Conforme a pesquisadora do Ceclimar, Cacinele Mariana da Rocha, dados produzidos em estudos muito antes do início da obra já demonstram redução na qualidade das águas da bacia. “Cada vez mais frequentes são as situações de florações de algas, condição que demonstra o comprometimento do recurso hídrico, e há perspectiva de piora se não forem revistos alguns usos. Essa condição já afeta os usuários da água, sem distinção”, citou.

Cacinele também falou sobre os tipos de componentes químicos e biológicos que podem ser descartados através do emissário. Segundo ela, mesmo com o tratamento, ainda podem estar contidos alguns contaminantes descartados por residências e indústrias, como medicamentos, entre eles antibióticos e anti-inflamatórios, hormônios, anticoncepcionais, inseticidas, pesticidas, estimulantes, microplásticos e metais pesados.

“Considerando um tratamento terciário, tido como melhor tratamento, seriam retirados materiais em suspensão, matéria orgânica, nutrientes e patógenos. Contudo, como isso ocorre com eficiência aproximada de 90 %, parte destes contaminantes ainda seriam descartados nas águas. Faltam estudos para melhor compreender os impactos, mas se acredita que haverá impactos visto que a inserção de qualquer componente diferente tem potencial de modificar o ambiente natural”, ressaltou a pesquisadora.

O presidente do comitê da Bacia do rio Tramandaí, o ecólogo Dilton de Castro, aponta que mais de 60% da população do Litoral Norte não tem um sistema adequado de esgoto. Para ele, isso acaba se intensificando com o aumento de moradores fixos na região. “Parte do que se tem atualmente é fossa e sumidouro, o que acaba contaminando o lençol freático, especialmente na orla, pela areia. A população está crescendo aqui. Depois da pandemia, teve um incremento maior ainda. Mas a infraestrutura urbana e o saneamento básico não acompanharam esse crescimento”, citou.
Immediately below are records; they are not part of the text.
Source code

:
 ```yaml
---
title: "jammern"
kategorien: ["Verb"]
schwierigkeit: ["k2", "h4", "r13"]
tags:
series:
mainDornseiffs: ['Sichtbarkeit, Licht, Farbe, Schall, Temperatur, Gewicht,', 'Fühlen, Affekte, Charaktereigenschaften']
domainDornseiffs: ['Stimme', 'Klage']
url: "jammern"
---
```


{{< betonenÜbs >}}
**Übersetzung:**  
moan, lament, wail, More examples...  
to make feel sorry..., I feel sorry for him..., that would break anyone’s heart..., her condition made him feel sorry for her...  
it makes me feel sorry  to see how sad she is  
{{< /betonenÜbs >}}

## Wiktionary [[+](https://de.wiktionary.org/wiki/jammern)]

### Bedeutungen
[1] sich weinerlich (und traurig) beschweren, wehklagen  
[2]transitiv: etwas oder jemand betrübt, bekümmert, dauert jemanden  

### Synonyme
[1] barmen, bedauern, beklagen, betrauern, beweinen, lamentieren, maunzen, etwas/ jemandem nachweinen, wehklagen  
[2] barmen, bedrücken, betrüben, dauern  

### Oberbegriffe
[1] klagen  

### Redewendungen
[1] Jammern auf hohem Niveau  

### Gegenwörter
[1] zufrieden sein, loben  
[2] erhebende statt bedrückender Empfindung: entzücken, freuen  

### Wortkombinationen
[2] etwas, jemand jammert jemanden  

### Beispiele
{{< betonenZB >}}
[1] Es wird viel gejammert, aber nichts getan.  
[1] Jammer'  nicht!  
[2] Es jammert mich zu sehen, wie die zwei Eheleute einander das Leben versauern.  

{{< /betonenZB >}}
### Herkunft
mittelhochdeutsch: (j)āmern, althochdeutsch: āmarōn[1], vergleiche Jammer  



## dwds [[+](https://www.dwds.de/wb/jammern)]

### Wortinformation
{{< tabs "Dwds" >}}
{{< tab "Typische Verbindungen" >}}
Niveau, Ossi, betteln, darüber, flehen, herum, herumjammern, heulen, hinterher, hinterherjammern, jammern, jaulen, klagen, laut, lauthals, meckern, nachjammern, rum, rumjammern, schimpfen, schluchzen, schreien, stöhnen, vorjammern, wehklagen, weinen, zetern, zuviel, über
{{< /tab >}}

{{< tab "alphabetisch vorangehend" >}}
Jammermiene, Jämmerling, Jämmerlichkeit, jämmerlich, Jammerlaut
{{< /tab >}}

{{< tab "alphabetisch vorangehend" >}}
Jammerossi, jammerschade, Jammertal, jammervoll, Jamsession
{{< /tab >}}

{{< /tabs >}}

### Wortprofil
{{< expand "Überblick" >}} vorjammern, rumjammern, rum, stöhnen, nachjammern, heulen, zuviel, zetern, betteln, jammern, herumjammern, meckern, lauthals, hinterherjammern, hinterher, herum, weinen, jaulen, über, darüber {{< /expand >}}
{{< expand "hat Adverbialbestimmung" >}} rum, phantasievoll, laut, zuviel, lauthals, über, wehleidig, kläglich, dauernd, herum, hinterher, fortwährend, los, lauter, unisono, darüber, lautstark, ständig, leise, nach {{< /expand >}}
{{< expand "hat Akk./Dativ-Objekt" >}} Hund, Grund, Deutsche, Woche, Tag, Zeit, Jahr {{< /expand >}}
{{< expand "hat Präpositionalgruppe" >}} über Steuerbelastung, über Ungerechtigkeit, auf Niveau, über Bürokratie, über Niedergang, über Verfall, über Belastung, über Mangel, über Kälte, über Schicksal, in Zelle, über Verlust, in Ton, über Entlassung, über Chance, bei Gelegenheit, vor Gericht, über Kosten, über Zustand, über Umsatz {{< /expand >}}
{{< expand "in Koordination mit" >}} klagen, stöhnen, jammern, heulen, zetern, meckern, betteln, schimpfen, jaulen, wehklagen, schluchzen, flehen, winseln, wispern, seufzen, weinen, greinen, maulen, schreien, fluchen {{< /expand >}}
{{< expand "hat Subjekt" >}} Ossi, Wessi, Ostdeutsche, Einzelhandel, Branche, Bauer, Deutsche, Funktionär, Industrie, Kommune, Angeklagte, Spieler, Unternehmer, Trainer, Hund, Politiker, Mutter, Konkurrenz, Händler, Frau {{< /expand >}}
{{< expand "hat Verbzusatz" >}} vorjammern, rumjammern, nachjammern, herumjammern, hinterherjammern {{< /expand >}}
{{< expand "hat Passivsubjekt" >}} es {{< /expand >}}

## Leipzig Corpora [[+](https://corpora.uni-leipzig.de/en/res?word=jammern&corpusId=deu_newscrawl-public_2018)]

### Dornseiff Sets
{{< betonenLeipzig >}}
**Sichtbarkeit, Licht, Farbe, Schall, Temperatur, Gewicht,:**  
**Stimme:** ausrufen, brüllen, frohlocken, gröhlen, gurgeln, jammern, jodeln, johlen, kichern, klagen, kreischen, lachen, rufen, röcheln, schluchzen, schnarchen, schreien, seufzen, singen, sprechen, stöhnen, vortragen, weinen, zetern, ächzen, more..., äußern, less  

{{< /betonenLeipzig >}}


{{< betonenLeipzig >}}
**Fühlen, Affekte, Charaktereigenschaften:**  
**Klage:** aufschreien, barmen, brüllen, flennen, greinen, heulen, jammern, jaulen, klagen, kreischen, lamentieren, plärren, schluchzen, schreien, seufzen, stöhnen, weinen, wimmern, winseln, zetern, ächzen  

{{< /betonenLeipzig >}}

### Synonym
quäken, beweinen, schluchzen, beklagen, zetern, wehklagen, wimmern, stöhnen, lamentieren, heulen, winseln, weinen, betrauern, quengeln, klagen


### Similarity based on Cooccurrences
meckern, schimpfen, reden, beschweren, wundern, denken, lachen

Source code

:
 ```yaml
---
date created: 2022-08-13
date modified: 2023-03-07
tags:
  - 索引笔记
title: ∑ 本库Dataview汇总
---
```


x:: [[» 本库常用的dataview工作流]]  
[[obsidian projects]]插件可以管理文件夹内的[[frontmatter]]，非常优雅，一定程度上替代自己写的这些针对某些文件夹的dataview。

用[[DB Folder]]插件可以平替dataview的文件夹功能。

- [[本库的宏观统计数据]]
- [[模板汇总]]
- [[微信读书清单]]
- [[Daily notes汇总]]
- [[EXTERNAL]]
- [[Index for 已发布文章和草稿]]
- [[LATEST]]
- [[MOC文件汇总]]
Castro falou ainda que o cenário ideal seria a construção de um emissário que destinasse o resíduo tratado até um ponto mais profundo do oceano, mas que esse tipo de obra teria um custo muito elevado. “O que se tem é uma preocupação grande oriunda no desconhecimento sobre o lançamento de esgoto. Até porque não vai ser lançado esgoto nenhum, mas sim lançado o efluente tratado. Mas a bacia do rio Tramandaí, com lagoas costeiras, cuja capacidade de apuração é diferente de um rio corrente, é um sistema mais delicado e mais fácil de entrar em colapso”, completou.

A licença ambiental para a obra foi emitida pela Fundação Estadual de Proteção Ambiental (Fepam) em outubro de 2023. Em nota, o órgão informou que “a medida busca ampliar a capacidade de tratamento de esgotos domésticos da região. O empreendimento licenciado prevê o lançamento de efluentes tratados, dentro dos padrões pré-determinados pela Resolução Consema nº 355/2017. O documento, emitido pela Fepam após análise técnica, elenca uma série de condicionantes, entre elas a determinação de pontos de monitoramento da qualidade da água no rio e entorno”.